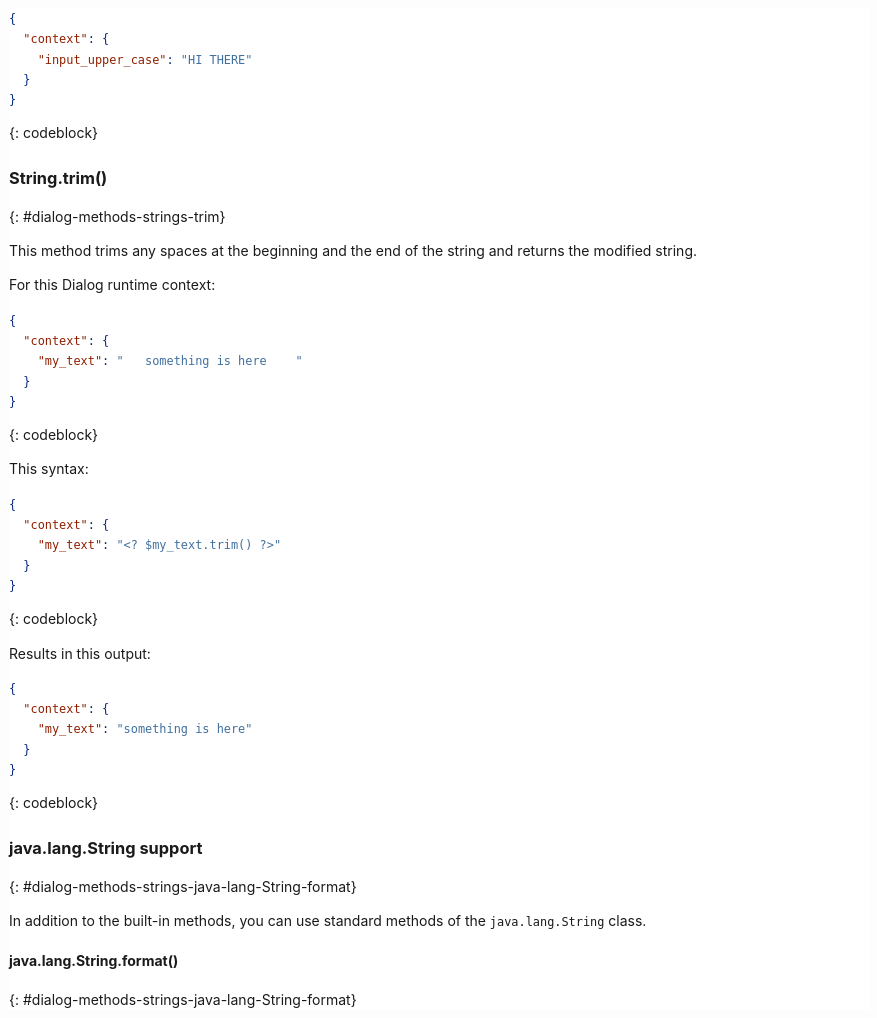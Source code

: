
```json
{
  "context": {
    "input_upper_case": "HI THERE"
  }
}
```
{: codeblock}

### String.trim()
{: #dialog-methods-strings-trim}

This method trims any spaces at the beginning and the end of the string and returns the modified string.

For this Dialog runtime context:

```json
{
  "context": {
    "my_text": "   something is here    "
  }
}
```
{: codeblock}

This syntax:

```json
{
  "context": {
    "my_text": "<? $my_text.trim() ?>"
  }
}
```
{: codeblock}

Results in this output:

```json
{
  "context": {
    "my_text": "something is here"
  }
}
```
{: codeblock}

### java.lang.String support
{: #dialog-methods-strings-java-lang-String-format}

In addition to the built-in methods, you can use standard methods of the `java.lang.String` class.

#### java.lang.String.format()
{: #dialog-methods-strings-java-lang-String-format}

==

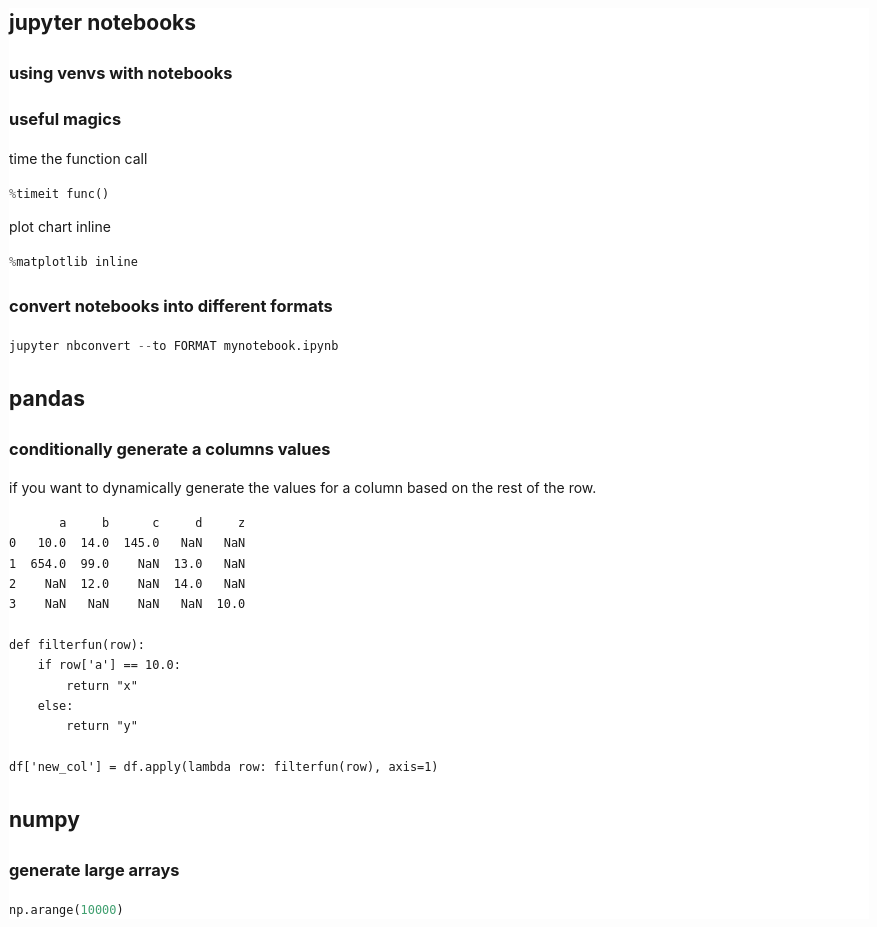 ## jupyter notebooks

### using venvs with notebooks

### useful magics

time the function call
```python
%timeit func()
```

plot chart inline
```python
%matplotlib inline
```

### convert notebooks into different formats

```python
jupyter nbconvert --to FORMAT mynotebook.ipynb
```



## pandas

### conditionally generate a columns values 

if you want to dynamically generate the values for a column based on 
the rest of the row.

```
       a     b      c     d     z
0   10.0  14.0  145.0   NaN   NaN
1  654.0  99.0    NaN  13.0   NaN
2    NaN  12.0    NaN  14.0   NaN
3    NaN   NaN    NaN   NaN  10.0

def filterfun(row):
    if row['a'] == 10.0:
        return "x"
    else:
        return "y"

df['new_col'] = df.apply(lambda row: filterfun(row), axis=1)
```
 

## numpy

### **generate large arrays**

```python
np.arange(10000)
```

...

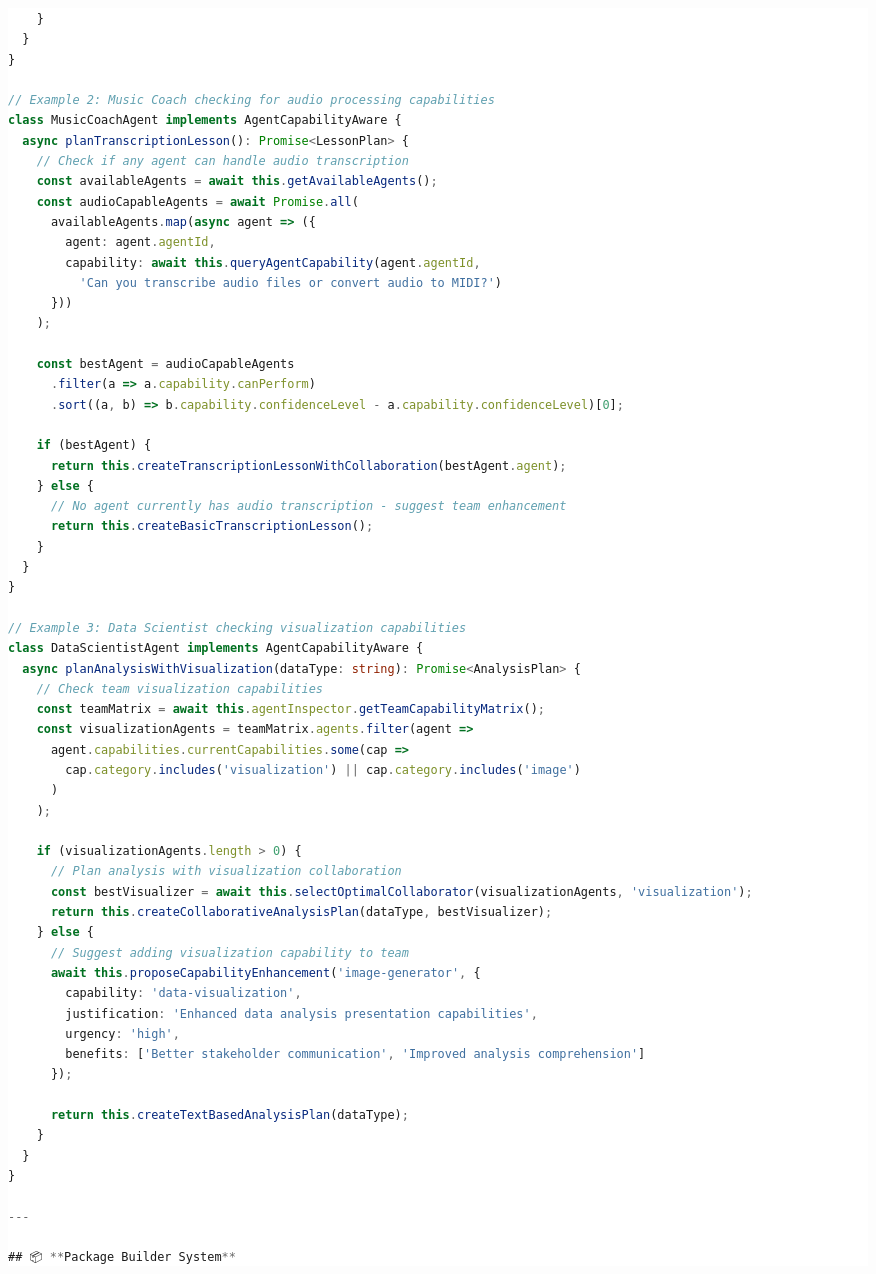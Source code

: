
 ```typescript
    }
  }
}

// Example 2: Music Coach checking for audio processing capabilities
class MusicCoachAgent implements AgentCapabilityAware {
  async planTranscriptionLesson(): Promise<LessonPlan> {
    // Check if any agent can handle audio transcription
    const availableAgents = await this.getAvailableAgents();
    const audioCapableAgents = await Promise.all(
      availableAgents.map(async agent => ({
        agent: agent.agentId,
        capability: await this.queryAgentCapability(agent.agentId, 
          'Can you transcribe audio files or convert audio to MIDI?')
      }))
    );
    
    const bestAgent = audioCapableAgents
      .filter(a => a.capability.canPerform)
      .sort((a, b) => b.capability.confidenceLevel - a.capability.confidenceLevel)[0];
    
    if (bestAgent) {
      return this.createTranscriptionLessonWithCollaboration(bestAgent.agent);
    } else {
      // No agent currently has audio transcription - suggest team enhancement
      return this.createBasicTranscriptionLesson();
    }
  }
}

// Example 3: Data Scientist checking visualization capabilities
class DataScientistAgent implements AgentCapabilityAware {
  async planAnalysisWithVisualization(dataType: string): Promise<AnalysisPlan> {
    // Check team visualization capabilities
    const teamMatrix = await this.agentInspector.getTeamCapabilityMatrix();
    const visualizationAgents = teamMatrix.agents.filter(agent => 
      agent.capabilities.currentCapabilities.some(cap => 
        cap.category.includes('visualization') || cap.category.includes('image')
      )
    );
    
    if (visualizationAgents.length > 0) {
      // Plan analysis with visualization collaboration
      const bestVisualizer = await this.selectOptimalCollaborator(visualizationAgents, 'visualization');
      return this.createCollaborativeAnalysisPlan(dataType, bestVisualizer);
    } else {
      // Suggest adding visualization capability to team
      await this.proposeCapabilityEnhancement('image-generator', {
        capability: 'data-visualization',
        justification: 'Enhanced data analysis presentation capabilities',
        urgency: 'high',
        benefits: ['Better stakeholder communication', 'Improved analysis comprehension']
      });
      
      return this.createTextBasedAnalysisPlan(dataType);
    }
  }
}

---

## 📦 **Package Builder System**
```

**What to work on:**
In the material above, find each line containing the word "AgentCapabilityAware" and copy it.

**Answer for this exercise:**
class MusicCoachAgent implements AgentCapabilityAware {
class DataScientistAgent implements AgentCapabilityAware {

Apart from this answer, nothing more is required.